Covid-19 Vaccinatie: Werden er geen stappen overgeslagen door in minder dan een jaar een vaccin op de markt te brengen?

Afbeelding
vaccin
Ondanks de enorme hoop dat het verwekt, blijft de bezorgdheid over vaccinatie onder de bevolking echter groot. Veel Belgen vragen zich af of onze leiders niet gehaast zijn met de urgentie van de gezondheids- en economische crisis. Deze vragen zijn legitiem en het is de rol van de wetenschappers om te informeren en de sleutels te geven voor een goed begrip. Toelichting van professor Jean-Michel Dogné, hoofd van de dienst farmacie in Namen, expert bij het Federaal Agentschap voor Geneesmiddelen en Gezondheidsproducten (FAGG) en het Europees Geneesmiddelenbureau (EMA), lid van de werkgroep vaccinatie in België.

Het is een uitdaging voor de verantwoordelijken van de communicatie over vaccins om het vertrouwen te winnen. Volgens het laatste volksgezondheidsonderzoek van Sciensano van 16 oktober 2020 weet de helft van de Belgische bevolking niet zeker of ze zich moeten laten vaccineren of menen dat ze zich niet willen laten vaccineren. Wanneer het vaccin beschikbaar zal zijn is:

- 50% van de bevolking van plan om zich te laten vaccineren

- 33% niet zeker of ze gevaccineerd willen worden.

- 17% niet van plan om zich te laten vaccineren

 

"Het is daarom essentieel om gezondheidswerkers te betrekken bij de uitvoering van en het toezicht op de vaccinatie. Om het vertrouwen van het publiek in de vaccinatieprogramma's te behouden, leert de ervaring dat het belangrijk is om transparant te blijven en de resultaten van de programma's te communiceren, zowel wat de doeltreffendheid betreft als de veiligheid. Een verkeerde interpretatie van negatieve gebeurtenissen na de vaccinatie en een gebrek aan inzicht kunnen niet alleen het vaccinatieprogramma in gevaar brengen, maar ook de ontwikkeling van nieuwe vaccins vertragen", concludeert professor Dogné.

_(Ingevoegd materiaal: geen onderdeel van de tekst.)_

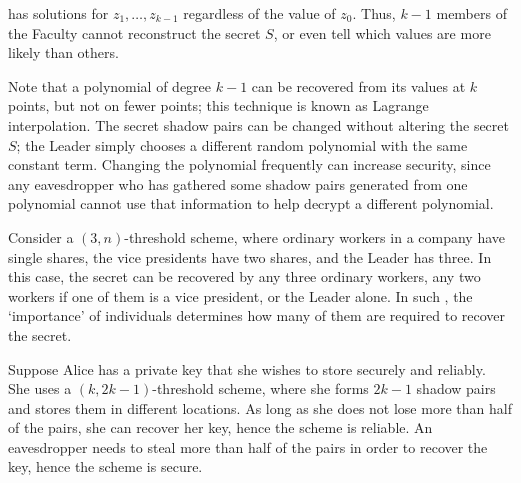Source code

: has solutions for $z_1, \dots, z_{k-1}$ regardless of the value of $z_0$.
Thus, $k - 1$ members of the Faculty cannot reconstruct the secret $S$, or even tell which values are more likely than others.
\begin{remark}
    Note that a polynomial of degree $k - 1$ can be recovered from its values at $k$ points, but not on fewer points; this technique is known as Lagrange interpolation.
    The secret shadow pairs can be changed without altering the secret $S$; the Leader simply chooses a different random polynomial with the same constant term.
    Changing the polynomial frequently can increase security, since any eavesdropper who has gathered some shadow pairs generated from one polynomial cannot use that information to help decrypt a different polynomial.
\end{remark}
\begin{example}
    Consider a $(3, n)$-threshold scheme, where ordinary workers in a company have single shares, the vice presidents have two shares, and the Leader has three.
    In this case, the secret can be recovered by any three ordinary workers, any two workers if one of them is a vice president, or the Leader alone.
    In such , the `importance' of individuals determines how many of them are required to recover the secret.
\end{example}
\begin{example}
    Suppose Alice has a private key that she wishes to store securely and reliably.
    She uses a $(k, 2k-1)$-threshold scheme, where she forms $2k-1$ shadow pairs and stores them in different locations.
    As long as she does not lose more than half of the pairs, she can recover her key, hence the scheme is reliable.
    An eavesdropper needs to steal more than half of the pairs in order to recover the key, hence the scheme is secure.
\end{example}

De kwestie van het te snel op de markt brengen is een normale vraag om mee geconfronteerd te worden. Het duurde minder dan een jaar voor farmaceutische bedrijven en wetenschappers over de hele wereld om een vaccin tegen Covid-19 te ontwikkelen. Dat lijkt voor veel mensen een veel te korte periode als we bedenken dat de gemiddelde onderzoektijd om een vaccin te ontwikkelen tussen de 10 en 15 jaar ligt. Meestal volgen de verschillende stadia van de commercialisering van een vaccin elkaar op. Vanwege het belang van de controle van COVID-19 worden er meerdere stappen tegelijk uitgevoerd. In elke fase gelden echter nog steeds dezelfde strenge eisen. Dankzij de aanzienlijke financiering door de Europese Commissie en de lidstaten worden de grotere financiële risico's van deze versnelde operatie gedeeld.

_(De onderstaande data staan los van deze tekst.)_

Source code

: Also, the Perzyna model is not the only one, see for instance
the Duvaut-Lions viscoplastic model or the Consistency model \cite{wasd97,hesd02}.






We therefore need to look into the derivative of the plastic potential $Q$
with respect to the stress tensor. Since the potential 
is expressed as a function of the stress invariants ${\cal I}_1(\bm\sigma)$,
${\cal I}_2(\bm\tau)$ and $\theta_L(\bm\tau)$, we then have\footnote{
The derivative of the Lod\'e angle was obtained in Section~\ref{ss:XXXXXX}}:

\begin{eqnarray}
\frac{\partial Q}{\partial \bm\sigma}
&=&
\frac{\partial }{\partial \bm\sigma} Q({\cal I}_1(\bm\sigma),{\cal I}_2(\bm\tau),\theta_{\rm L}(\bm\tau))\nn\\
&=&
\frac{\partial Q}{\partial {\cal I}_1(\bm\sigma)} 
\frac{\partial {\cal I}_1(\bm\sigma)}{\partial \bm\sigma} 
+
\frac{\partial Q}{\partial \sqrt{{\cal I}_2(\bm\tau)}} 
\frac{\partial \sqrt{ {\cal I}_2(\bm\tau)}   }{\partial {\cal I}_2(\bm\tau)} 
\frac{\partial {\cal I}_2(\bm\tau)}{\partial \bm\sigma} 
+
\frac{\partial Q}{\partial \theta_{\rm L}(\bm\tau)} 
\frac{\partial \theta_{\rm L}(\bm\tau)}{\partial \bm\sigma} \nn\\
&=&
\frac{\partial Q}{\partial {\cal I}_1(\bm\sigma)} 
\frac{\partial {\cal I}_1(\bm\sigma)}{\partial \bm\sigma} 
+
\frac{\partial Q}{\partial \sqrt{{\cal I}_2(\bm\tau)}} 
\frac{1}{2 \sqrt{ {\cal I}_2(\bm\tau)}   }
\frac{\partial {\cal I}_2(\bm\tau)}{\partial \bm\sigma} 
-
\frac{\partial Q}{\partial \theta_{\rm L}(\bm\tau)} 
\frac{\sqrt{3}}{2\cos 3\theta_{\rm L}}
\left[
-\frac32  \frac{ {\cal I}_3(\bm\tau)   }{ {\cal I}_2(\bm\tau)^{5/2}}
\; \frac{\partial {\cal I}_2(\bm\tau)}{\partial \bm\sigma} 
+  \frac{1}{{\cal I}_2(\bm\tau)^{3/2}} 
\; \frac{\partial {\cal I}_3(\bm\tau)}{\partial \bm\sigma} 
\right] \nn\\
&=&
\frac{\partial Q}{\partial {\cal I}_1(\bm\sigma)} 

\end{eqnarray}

Een tweede manier om de ontwikkeling van een vaccin tegen COVID-19 te versnellen is het overleg tussen onderzoekers en bevoegde autoriteiten zoals het FAGG en het EMA van bij het begin van de procedure. De laatste manier om het vaccin zo snel mogelijk beschikbaar te stellen is niet te wachten tot alle stappen met succes zijn doorlopen en alle logistieke aspecten in een vroeg stadium te organiseren, zodat de vaccins in grote hoeveelheden kunnen worden geproduceerd. Als het vaccin eenmaal een licentie heeft, kunnen alle zendingen die al eerder zijn geproduceerd, worden gedistribueerd. Er is ook een prioriteitstelling van de middelen. Het onderzoek naar andere ziekten werd vertraagd.  

 

"De snelheid waarmee het vaccin in België beschikbaar zal zijn, is dus geen twijfelachtig element, aangezien dezelfde verificatie- en validatieprocedures als voor elk ander vaccin zijn toegepast. We hadden ervaring met het ebolavirus, waarvoor tijdens de recente epidemie in West-Afrika snel een vaccin moest worden ontwikkeld. We hadden ook ervaring met Cov-1 SARS en MERS-Cov die ons de rol leerden van het Spike eiwit dat zich op het virale oppervlak bevindt en waartegen de meeste vaccins zijn gericht, maar een belangrijk element van wat er dit jaar gebeurde was het anticiperen op de vier fasen van de ontwikkeling en evaluatie van het vaccin. Terwijl de bedrijven bezig waren met hun dierlijke testmodellen, waren ze al bezig met het schrijven van de protocollen voor fase 1. Tijdens fase 1 waren ze al bezig met fase 2, enz. Elke volgende fase was al voorzien", besluit professor Dogné.